Anfangs, nachdem ich aus dem Koma erwacht war, war es mir zuerst noch nicht so bewusst gewesen, wie schwer es mich tatsächlich erwischt hatte. Die Ziele, die ich mir selbst gesteckt hatte, waren viel zu hoch und ebenso zu ehrgeizig gewesen, dass ich sie jemals hätte erreichen können. Spätestens am ersten Tag der Reha wurde ich unsanft auf den Boden der Tatsachen zurückgerissen.

Momentan berichtete Dr. Lewis dem Richter und den Geschworenen von dem schmerzhaften Prozess, den ich jeden Tag aufs Neue durchleben und erdulden musste, aber auch über die Notwendigkeit dieser Maßnahmen, um meine Beweglichkeit wieder zurückzugewinnen und um zu verhindern, dass sich diese Hautregionen durch die Narben verkürzen. Deshalb hatte Dr. Lewis auch kurze Zeit später unter anderem eine Operation an mir vorgenommen, die die Haut unter meinen Achselhöhlen verlängerte, sodass ich den Arm wieder normal heben und senken konnte.

Obwohl ich während seiner Ausführungen den Blick störrisch gesenkt hielt, konnte ich dennoch die mitleidigen, aber auch teils neugierigen Blicke der Anwesenden auf mir spüren. Mir wurde übel. Ich zog den Kopf zwischen meine Schultern, während ich noch tiefer in meinem Stuhl versank. In diesem Moment wünschte ich mir nichts sehnlicher, als unsichtbar zu sein. Nach einer gefühlten Ewigkeit endete schließlich Nelsons Befragung.

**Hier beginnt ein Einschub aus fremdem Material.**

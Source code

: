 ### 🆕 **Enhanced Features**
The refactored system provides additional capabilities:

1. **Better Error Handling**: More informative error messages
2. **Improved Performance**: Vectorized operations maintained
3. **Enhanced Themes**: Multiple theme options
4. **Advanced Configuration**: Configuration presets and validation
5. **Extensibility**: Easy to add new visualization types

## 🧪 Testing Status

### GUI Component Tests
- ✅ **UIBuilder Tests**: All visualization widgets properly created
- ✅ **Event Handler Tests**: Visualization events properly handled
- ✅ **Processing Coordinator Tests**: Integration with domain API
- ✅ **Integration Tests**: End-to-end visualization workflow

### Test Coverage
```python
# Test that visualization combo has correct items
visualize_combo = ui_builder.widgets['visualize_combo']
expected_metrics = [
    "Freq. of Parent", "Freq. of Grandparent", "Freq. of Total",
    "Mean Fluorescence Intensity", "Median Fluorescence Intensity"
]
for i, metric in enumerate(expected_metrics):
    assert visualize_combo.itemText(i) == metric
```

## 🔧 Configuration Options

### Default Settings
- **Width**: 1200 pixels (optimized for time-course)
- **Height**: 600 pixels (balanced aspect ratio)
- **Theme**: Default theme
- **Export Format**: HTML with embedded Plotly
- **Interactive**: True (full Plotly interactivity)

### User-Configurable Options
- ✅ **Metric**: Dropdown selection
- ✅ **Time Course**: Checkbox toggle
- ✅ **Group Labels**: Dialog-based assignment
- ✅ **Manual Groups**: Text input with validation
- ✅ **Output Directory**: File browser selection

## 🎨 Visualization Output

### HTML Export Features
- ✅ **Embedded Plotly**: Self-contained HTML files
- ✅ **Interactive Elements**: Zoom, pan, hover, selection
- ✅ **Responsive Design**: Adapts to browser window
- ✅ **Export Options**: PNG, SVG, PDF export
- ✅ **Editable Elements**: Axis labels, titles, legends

Auch Nathans und Igors Verteidiger hatten an Dr. Lewis einige skurrile Fragen, die ihn wohl aus dem Konzept bringen sollten, doch Lewis blieb souverän wie immer und meisterte auch diesen Teil mit Bravour.

Noch während Dr. Lewis aus dem Zeugenstand entlassen wurde, beobachtete ich aus den Augenwinkeln heraus, wie einer der Gerichtsdiener durch die Tür schlüpfte, eilig den Gang hinunter huschte und Nelson einen Umschlag überreichte.

Neugierig glitt mein Blick hinüber zu Nelson. Er hatte den Umschlag bereits aufgerissen. Mit zusammengekniffenen Augen stand er nun da, während er angestrengt auf das Papier in seinen Händen starrte.

Vermutlich würde jetzt wohl nicht nur ich mein letztes Hemd dafür hergeben, um zu wissen, welche wichtigen Informationen dieser Umschlag beinhaltete.

Ich wollte zuerst meinen Ohren nicht trauen, aber kurz darauf rief er tatsächlich noch einmal Igor Smirnov in den Zeugenstand.

Was hatte das zu bedeuten? Mein Pulsschlag beschleunigte sich.

Ich sah hinüber zu Amy. Unsere Blicke trafen sich. Sie schien jedoch gerade ebenso irritiert zu sein wie ich, denn sie zuckte lediglich ratlos mit den Schultern.

Auch in den Zuschauerreihen brach plötzlich Gemurmel aus, denn Nelson hatte Igor bereits gestern versucht in die Mangel zu nehmen, aber leider, wie ich zugeben musste, nur mit mäßigem Erfolg.

»Glaubst du, er weiß, was er da tut?«, hörte ich Amy ihrem Mann zumurmeln.

»Ich habe keine Ahnung«, hörte ich Alex sagen, während wir gespannt verfolgten wie Igor erneut den Zeugenstand betrat, seine Hand auf die Bibel legte und vereidigt wurde.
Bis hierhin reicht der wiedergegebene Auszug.